At a massive scale, JBS sells beef, pork and poultry products that mostly come from animals who suffer some of the cruelest factory farming conditions. Last year, JBS announced that it would seek to become listed on the New York Stock Exchange—a move that would allow it to raise even more capital from U.S. investors, and in turn expand its cruel and unsustainable factory farming practices. As part of its initial public offering (IPO), a step in the process to become a U.S.-listed public company, JBS must disclose information to investors about its business, and the SEC has to ensure JBS’s filings do not mislead investors.

Our complaint alleges that JBS and Pilgrim’s Pride appear to repeatedly mislead investors by making false and misleading animal welfare and climate claims in their sustainability reports and on websites, and that they have not disclosed necessary information in their SEC filings. JBS is well aware that investors care deeply about these issues and tries to portray itself as a responsible company. But, as alleged in the complaint, nothing could be further from the truth.

On animal welfare, JBS and Pilgrim’s frequently claim that animals in their supply chain are treated humanely. But these companies source animals from their own and others’ factory farms that mostly keep animals in extreme confinement and other cruel conditions. In addition, both companies have a litany of documented violations of slaughter-related federal laws—falling short of even the bare minimum humane treatment requirements these laws impose. A recent undercover investigation by Mercy For Animals at Pilgrim’s facilities found vicious cruelty to birds, such as workers throwing and kicking the animals. In 2018, we asked the Federal Trade Commission to investigate Pilgrim’s Pride for misleading claims in its marketing and advertising about its chickens, and the company subsequently altered some of those claims.

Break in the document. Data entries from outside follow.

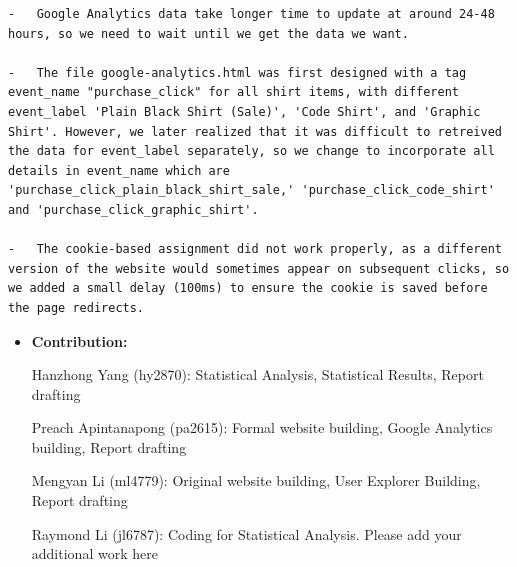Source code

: \documentclass[
  letterpaper,
  DIV=11,
  numbers=noendperiod]{scrartcl}
\begin{document}
\begin{verbatim}
-   Google Analytics data take longer time to update at around 24-48 hours, so we need to wait until we get the data we want.

-   The file google-analytics.html was first designed with a tag event_name "purchase_click" for all shirt items, with different event_label 'Plain Black Shirt (Sale)', 'Code Shirt', and 'Graphic Shirt'. However, we later realized that it was difficult to retreived the data for event_label separately, so we change to incorporate all details in event_name which are 'purchase_click_plain_black_shirt_sale,' 'purchase_click_code_shirt' and 'purchase_click_graphic_shirt'.

-   The cookie-based assignment did not work properly, as a different version of the website would sometimes appear on subsequent clicks, so we added a small delay (100ms) to ensure the cookie is saved before the page redirects.
\end{verbatim}

\begin{itemize}
\item
  \textbf{Contribution:}

  Hanzhong Yang (hy2870): Statistical Analysis, Statistical Results,
  Report drafting

  Preach Apintanapong (pa2615): Formal website building, Google
  Analytics building, Report drafting

  Mengyan Li (ml4779): Original website building, User Explorer
  Building, Report drafting

  Raymond Li (jl6787): Coding for Statistical Analysis. Please add your
  additional work here
\end{itemize}
\end{document}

We believe the companies should be honest with investors and consumers, who have increasingly rejected cruelly produced meat at the ballot box and in their grocery stores.

We also allege that JBS and Pilgrim have misled investors about sustainability. As described in our recent Sustainability Scorecard, consumers are increasingly seeking out more sustainable food options, and they need true and accurate information to make informed choices. JBS’s much-touted claim that its operations would reach “net zero” emissions by 2040 has already been rejected by the Better Business Bureau and is also being challenged in a recent lawsuit by the New York attorney general.

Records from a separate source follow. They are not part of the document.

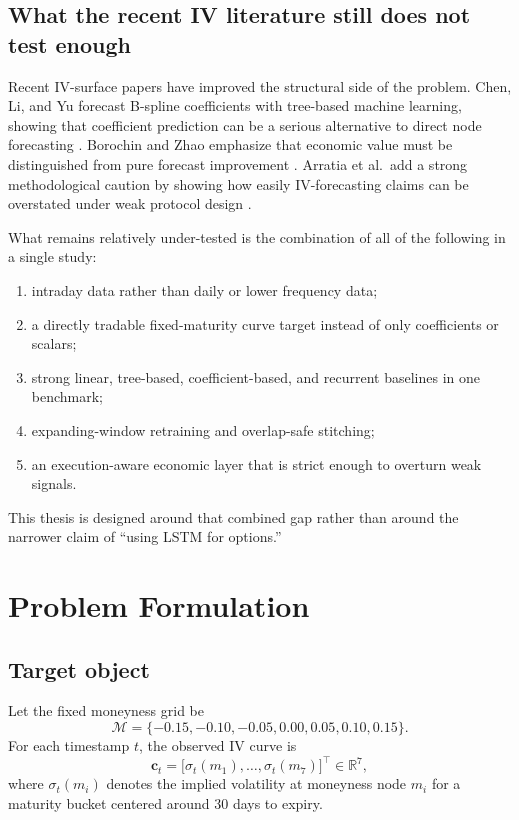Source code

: \documentclass[12pt]{report}
\begin{document}
\section{What the recent IV literature still does not test enough}
Recent IV-surface papers have improved the structural side of the problem. Chen, Li, and Yu forecast B-spline coefficients with tree-based machine learning, showing that coefficient prediction can be a serious alternative to direct node forecasting \citep{chen2024bspline}. Borochin and Zhao emphasize that economic value must be distinguished from pure forecast improvement \citep{borochin2025}. Arratia et al.\ add a strong methodological caution by showing how easily IV-forecasting claims can be overstated under weak protocol design \citep{arratia2025}.

What remains relatively under-tested is the combination of all of the following in a single study:
\begin{enumerate}[leftmargin=1.3cm]
    \item intraday data rather than daily or lower frequency data;
    \item a directly tradable fixed-maturity curve target instead of only coefficients or scalars;
    \item strong linear, tree-based, coefficient-based, and recurrent baselines in one benchmark;
    \item expanding-window retraining and overlap-safe stitching;
    \item an execution-aware economic layer that is strict enough to overturn weak signals.
\end{enumerate}

This thesis is designed around that combined gap rather than around the narrower claim of ``using LSTM for options.''

\chapter{Problem Formulation}

\section{Target object}
Let the fixed moneyness grid be
\[
\mathcal{M}=\{-0.15,-0.10,-0.05,0.00,0.05,0.10,0.15\}.
\]
For each timestamp \(t\), the observed IV curve is
\[
\mathbf{c}_t = \big[\sigma_t(m_1), \ldots, \sigma_t(m_7)\big]^\top \in \mathbb{R}^7,
\]
where \(\sigma_t(m_i)\) denotes the implied volatility at moneyness node \(m_i\) for a maturity bucket centered around 30 days to expiry.
\end{document}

Between greenhouse gas emissions from animal digestion, bodily waste, and everything else needed to manufacture meat products (such as running large factory farms and transporting and cooling meat products), animal agriculture by its very nature has a large climate impact. As The New York Times has put it, “one study found that JBS produces more emissions each year than all of Italy.” The complaint also alleges that JBS is misleading investors by failing to disclose important information related to its ability to comply with recent EU legislation prohibiting the sale of products that are the result of deforestation—including meat products.

We are far from alone in our concerns about these companies. Earlier this year, a bipartisan group of 15 U.S. senators wrote to the commission to express concern about the public offering, noting that JBS has been involved in extensive bribery schemes, and that the company has a “long history of misleading investors in its corporate filings by exaggerating environmental stewardship and downplaying other risks.”  The letter notes that “JBS is linked to more destruction of forests and other ecosystems than any other company in Brazil…. At least six major supermarket chains have announced that they would no longer purchase JBS meat from Brazil because of its links to deforestation and others have curtailed purchases.”

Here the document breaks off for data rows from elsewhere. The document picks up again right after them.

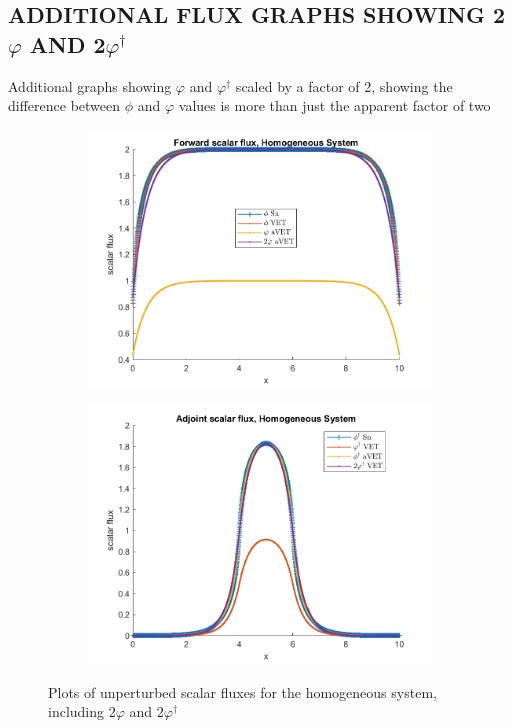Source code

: \documentclass[12pt]{report}
\begin{document}
\begin{appendices}
\chapter{ \uppercase{Additional Flux Graphs showing 2$\varphi$ and 2$\varphi^\dag$}} \label{chap:appx3}
Additional graphs showing $\varphi$ and $\varphi^\dag$ scaled by a factor of 2, showing the difference between $\phi$ and $\varphi$ values is more than just the apparent factor of two
\begin{figure}[H]
\centering
\begin{subfigure}{.5\textwidth}
  \centering
  \includegraphics[width=.98\linewidth]{figures2/22phi2.png}
\end{subfigure}%
\begin{subfigure}{.5\textwidth}
  \centering
  \includegraphics[width=.98\linewidth]{figures2/22phia2.png}
\end{subfigure}
\caption{Plots of unperturbed scalar fluxes for the homogeneous system, including $2\varphi$ and $2\varphi^\dag$ }
\label{fig:2Flux1}
\end{figure}


\end{appendices}
\end{document}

Our concern with JBS misleading investors about how they treat animals and about their climate and environmental impacts dovetails with a fierce battle we are currently waging against congressional attempts to undermine Proposition 12, considered the nation’s strongest law on farm animal welfare, and similar measures in other states. Those attempts by lawmakers are simply “handouts” to large conglomerates pitted against American producers who have stated that they are willing and able to meet Proposition 12’s standards.

We implore the SEC to take our (and many others’) concerns over animal welfare, climate and the environment seriously, not just because it is the right thing to do, but because investors depend on the SEC to protect them from companies that deceive investors about these important topics in ways that can lead to serious losses. The SEC must investigate JBS and closely scrutinize its claims, and it should prevent the company from going public unless it is fully transparent and honest about its cruelty to animals and its true environmental impacts.

Kitty Block is CEO of the Humane Society of the United States.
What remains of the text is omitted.